El poder es afrodisíaco, dicen algunos escritores. También lo dicen muchos políticos, sus concubinas, los hombres y mujeres que al llegar a la cima de los cargos públicos se sienten con la potestad de hacer lo que habían soñado cuando el poder no estaba a su alcance. Algunos, incluso, hacen declaraciones autodenigrantes. Donald Trump, por ejemplo, dijo que se hubiera acostado con su hija si no fuera su hija.
A su hija las palabras de su padre no le importaron, y asunto concluido.
Pero hay otros casos en los que el sexo implica sumisión, violencia, pisoteo de los derechos humanos.
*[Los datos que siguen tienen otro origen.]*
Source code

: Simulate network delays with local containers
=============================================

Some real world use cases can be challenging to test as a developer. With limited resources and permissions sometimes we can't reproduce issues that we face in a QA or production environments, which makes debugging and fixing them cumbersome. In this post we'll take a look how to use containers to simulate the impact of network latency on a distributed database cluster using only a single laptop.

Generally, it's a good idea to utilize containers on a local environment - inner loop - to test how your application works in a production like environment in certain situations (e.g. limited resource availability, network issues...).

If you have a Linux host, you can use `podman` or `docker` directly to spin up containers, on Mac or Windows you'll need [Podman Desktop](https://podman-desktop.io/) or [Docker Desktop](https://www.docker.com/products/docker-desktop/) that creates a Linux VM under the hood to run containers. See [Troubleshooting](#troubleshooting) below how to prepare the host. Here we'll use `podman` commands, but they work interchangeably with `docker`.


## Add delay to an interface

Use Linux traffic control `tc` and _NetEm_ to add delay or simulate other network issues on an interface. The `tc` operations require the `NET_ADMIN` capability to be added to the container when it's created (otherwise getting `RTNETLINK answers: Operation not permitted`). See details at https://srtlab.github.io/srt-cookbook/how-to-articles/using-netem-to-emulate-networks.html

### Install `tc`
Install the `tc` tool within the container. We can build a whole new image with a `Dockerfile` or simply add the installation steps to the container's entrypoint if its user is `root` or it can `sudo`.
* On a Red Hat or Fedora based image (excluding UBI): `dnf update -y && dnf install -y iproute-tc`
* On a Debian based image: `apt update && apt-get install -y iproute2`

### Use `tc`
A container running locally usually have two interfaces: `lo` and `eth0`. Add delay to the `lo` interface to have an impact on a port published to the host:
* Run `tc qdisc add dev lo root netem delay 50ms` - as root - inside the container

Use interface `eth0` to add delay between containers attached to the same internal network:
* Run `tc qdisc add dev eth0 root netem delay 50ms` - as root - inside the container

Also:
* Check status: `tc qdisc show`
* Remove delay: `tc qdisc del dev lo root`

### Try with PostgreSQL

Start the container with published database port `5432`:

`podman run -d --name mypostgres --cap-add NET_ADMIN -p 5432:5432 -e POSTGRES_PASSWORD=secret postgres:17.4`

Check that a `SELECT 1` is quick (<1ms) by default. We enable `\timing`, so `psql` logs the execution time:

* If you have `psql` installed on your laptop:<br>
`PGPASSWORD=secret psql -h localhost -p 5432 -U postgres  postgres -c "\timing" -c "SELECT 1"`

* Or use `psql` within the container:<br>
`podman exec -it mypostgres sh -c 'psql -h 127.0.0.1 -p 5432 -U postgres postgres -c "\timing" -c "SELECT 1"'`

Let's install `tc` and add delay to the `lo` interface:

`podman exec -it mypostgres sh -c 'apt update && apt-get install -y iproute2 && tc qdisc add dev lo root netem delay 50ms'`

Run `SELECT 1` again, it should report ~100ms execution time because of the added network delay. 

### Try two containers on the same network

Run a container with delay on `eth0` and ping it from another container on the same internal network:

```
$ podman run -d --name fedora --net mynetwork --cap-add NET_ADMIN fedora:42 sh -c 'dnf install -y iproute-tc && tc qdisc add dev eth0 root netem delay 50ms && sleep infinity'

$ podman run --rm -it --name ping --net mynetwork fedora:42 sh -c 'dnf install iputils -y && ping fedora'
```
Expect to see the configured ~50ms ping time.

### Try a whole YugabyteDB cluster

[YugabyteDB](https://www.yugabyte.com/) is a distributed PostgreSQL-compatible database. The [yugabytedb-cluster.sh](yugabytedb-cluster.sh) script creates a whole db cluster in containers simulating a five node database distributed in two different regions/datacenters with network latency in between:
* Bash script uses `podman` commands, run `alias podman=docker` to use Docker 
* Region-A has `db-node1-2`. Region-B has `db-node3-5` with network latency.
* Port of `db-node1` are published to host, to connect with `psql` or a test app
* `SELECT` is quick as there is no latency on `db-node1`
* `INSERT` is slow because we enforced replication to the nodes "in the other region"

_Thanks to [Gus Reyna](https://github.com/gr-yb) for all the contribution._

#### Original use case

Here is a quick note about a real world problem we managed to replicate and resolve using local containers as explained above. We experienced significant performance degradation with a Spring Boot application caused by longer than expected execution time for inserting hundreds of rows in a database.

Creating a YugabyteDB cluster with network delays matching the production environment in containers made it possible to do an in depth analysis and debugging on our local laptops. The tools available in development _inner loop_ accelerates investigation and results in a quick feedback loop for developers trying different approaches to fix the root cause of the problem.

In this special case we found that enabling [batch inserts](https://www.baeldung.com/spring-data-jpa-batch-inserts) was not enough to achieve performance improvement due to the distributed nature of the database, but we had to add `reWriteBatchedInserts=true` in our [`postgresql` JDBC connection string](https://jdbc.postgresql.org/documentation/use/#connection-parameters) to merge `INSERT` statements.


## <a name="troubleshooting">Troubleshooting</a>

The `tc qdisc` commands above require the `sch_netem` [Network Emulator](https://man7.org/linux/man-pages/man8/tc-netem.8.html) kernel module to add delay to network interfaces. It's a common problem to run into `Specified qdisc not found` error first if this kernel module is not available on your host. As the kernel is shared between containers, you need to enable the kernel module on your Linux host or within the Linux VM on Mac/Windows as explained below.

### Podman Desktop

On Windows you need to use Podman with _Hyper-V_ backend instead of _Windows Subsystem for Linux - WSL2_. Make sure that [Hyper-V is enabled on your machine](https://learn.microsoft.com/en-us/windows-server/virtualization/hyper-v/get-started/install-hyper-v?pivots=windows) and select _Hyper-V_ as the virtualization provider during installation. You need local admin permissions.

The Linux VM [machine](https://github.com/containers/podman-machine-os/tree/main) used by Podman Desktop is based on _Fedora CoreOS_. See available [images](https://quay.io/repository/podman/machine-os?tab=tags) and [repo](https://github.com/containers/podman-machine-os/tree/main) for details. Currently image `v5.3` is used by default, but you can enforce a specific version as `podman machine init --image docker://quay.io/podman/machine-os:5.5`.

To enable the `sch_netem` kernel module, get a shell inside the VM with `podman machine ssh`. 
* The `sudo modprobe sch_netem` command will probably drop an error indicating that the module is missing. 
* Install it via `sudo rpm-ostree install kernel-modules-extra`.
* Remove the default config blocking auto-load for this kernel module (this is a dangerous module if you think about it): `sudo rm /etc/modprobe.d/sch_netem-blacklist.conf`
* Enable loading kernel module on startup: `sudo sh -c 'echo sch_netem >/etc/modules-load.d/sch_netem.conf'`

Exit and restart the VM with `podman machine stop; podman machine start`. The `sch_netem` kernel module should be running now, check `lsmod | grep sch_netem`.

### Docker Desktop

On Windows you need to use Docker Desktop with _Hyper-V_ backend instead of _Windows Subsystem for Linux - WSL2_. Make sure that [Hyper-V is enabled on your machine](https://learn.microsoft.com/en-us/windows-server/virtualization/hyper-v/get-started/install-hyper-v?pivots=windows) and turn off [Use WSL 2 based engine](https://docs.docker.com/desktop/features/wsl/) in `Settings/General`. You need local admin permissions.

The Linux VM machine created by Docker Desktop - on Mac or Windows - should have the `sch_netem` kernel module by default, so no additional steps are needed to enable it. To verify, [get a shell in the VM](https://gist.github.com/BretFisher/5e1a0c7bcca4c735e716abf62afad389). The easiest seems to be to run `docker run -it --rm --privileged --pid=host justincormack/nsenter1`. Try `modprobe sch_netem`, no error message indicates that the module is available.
Ese es el caso de Zoilamérica Narváez (en la fotografía), la hijastra de Daniel Ortega, que hace algunos años acusó a su padrastro de abusar de ella desde la temprana edad de 10 años, y que recibió el repudio de la sociedad entera de Nicaragua en lugar de la justicia. Zoilamérica dio un testimonio muy pormenorizado de los abusos sexuales que sufrió a manos del máximo líder sandinista desde los años germinales de la revolución, y de cómo su propia madre se le puso en contra cuando tanto ella como Daniel Ortega se percataron de que la acusación de su hija podía poner en riesgo su poder político. Un caso vergonzoso en todos los sentidos.
Hay un fondo lamentable en todos los episodios en los que las mujeres acusan a los políticos de abuso sexual: generalmente, las mujeres pierden los casos. Ya sea contra Donald Trump, Brett Kavanaugh o Daniel Ortega. La ley está del lado de los hombres. No del lado de la justicia.